Work item
State only how many lines of the records contain the string "user".
*** Opening of Material for this task ***
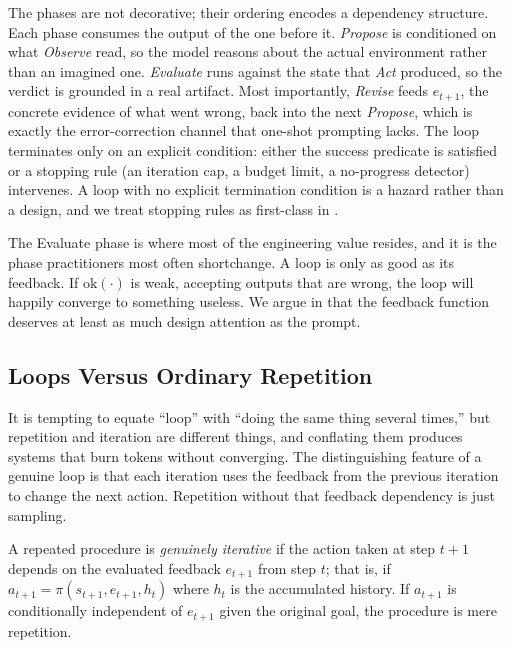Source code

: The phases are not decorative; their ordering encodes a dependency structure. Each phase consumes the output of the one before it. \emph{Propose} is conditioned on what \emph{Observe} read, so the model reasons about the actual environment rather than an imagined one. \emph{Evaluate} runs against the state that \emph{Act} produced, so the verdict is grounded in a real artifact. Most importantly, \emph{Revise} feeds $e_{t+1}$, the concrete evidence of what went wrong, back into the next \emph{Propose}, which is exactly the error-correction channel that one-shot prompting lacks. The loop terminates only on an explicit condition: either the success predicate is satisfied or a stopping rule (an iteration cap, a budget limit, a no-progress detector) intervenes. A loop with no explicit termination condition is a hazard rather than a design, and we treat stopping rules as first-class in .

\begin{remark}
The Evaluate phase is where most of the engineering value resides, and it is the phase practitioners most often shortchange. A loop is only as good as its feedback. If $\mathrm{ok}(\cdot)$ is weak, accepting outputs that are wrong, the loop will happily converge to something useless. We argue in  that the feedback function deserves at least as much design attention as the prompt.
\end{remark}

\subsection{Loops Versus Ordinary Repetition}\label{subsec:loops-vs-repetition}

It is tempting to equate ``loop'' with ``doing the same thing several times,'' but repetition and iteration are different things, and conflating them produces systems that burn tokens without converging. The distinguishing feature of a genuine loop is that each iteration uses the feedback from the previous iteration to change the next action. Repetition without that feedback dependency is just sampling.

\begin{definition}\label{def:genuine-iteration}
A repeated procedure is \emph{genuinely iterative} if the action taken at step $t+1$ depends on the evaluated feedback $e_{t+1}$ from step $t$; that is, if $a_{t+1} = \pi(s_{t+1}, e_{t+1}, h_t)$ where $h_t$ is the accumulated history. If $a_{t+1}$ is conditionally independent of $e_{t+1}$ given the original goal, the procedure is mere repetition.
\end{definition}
*** Close of Material for this task ***
*** Opening of Material for this task ***
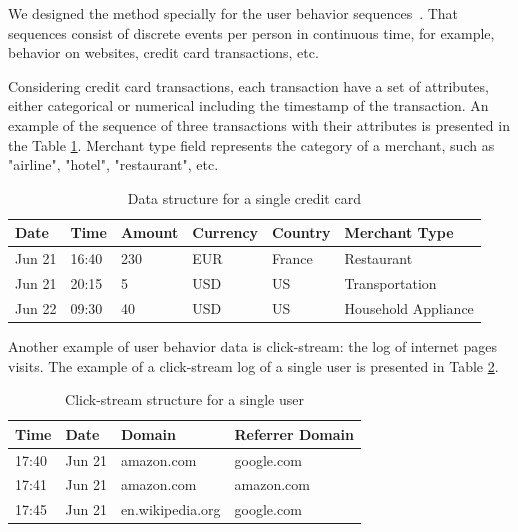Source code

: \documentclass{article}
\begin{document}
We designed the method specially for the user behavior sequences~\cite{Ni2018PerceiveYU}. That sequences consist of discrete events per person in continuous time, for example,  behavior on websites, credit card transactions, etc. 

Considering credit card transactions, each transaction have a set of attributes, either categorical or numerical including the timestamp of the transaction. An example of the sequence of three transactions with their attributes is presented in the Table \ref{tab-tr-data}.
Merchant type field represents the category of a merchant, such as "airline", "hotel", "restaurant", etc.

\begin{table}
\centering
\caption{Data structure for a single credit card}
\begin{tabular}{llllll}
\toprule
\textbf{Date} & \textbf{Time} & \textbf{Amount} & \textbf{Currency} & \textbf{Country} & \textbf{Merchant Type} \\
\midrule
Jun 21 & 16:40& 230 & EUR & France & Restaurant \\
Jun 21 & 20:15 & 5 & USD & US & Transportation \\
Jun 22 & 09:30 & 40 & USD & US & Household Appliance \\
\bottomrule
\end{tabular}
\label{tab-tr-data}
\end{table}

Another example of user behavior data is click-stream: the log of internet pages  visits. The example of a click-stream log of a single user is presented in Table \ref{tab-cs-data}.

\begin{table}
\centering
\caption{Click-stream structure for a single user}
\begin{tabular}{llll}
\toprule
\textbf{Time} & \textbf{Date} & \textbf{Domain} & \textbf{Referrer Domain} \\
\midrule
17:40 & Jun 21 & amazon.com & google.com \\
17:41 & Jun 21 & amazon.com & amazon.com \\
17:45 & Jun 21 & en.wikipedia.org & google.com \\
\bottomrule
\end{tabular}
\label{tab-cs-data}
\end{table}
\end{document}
*** Close of Material for this task ***
Your response
3